Reputation: 29
I am writing a simple command-line program that shows the current time and let user set the alarm. However, the alarm did not ring as the raw_input was blocking it. I have even implement multithreading but it didn't work as well. Here's the full code:
import datetime, time, thread, os
program_running = True
now = datetime.datetime.now()
alarm_status = 0
alarm_hour = 0
alarm_minute = 0
def clock():
now = datetime.datetime.now()
print now.strftime('%H:%M')
def set_alarm():
global alarm_hour, alarm_minute, alarm_status
alarm_time = raw_input('Set Alarm (XX:XX) : ')
alarm_hour = alarm_time[:alarm_time.find(':')]
alarm_minute = alarm_time[alarm_time.find(':')+1:]
alarm_status = 1
def alert_thread():
global alarm_hour, alarm_minute, alarm_status
while True:
if(alarm_status):
if (str(now.hour) == str(alarm_hour) and str(now.minute) == str(alarm_minute)):
print 'Ring.. Ring..'
alarm_status = 0
#program start here
thread.start_new_thread(alert_thread,())
while(program_running):
now = datetime.datetime.now()
print '1) Clock'
print '2) Alarm'
print '3) Quit'
choice = input('Choose (1-6) : ')
if(choice==1):
clock()
elif(choice==2):
set_alarm()
elif(choice==3):
program_running = False
Upvotes: 0
Views: 3563
Reputation: 414235
raw_input()
doesn't prevent other threads to print.

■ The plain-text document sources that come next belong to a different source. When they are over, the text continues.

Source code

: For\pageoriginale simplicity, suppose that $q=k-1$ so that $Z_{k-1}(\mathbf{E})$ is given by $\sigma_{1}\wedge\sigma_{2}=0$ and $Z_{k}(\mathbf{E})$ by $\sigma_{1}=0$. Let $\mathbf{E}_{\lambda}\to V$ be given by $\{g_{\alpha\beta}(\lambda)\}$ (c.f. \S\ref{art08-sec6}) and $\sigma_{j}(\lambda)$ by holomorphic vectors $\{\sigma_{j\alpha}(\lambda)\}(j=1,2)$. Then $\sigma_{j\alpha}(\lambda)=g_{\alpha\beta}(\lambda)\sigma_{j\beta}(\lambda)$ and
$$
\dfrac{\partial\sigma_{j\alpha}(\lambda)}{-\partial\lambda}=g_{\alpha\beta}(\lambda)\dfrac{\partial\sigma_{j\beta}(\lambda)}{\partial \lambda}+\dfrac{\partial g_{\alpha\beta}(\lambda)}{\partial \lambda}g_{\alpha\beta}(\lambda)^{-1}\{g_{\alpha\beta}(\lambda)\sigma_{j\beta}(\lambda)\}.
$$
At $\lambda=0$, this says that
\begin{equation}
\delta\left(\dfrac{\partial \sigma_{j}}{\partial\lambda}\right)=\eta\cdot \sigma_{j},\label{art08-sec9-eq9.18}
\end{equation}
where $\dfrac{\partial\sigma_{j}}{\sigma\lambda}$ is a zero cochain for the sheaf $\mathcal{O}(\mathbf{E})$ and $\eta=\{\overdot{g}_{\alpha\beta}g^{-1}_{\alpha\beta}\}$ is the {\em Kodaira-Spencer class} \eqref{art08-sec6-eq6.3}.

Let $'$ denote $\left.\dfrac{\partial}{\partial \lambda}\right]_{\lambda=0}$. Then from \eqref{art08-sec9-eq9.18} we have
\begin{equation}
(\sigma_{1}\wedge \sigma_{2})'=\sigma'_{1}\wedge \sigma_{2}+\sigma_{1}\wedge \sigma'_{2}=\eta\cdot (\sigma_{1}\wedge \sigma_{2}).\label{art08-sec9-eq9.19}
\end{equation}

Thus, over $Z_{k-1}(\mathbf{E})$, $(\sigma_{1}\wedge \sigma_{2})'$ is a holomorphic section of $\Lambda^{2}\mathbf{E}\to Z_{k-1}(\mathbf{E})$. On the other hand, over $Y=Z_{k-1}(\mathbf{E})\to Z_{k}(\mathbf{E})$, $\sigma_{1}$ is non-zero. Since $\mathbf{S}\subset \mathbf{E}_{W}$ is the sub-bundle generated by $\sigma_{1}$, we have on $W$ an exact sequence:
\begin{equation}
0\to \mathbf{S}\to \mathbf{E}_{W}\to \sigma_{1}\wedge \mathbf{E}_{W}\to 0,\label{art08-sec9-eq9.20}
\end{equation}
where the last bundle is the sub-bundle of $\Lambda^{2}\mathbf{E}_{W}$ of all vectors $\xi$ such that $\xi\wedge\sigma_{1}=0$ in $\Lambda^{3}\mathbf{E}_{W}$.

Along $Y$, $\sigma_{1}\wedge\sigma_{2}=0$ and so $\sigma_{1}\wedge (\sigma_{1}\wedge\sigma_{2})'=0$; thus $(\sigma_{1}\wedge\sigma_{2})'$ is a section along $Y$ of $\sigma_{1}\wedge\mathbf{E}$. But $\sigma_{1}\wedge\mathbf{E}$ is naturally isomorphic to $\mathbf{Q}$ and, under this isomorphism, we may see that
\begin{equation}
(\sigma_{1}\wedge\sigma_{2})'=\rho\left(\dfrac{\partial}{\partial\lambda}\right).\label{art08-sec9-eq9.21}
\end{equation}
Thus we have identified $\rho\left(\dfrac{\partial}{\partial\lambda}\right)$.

Here's a small example:
from threading import Timer
def ring():
print "\nRing.. Ring.."
t = Timer(3, ring) # ring in 3 seconds
t.start()
s = raw_input("wait for the ring, press enter afterwards")
Output:
wait for the ring, press enter afterwards..
Ring.. Ring..
Upvotes: 0
Reputation: 4224
2 Things
Just before the inner if of thread, do
now = datetime.datetime.now()
Upvotes: 0
Reputation: 1116
I find the implementation with globals and only a single thread for alarms a little strange. This way you can always only have set one alarm at a time and there will always be an alarm thread running even without any alarm being set. Also your now is never being updated to the alarm shouldn't run at all. Maybe consider doing it like this. This isjust a quick refactor, not saying this is perfect but it should help you get on:
import datetime, time, threading, os
def clock():
now = datetime.datetime.now()
print now.strftime('%H:%M')
def set_alarm():
alarm_time = raw_input('Set Alarm (XX:XX) : ')
alarm_hour = alarm_time[:alarm_time.find(':')]
alarm_minute = alarm_time[alarm_time.find(':')+1:]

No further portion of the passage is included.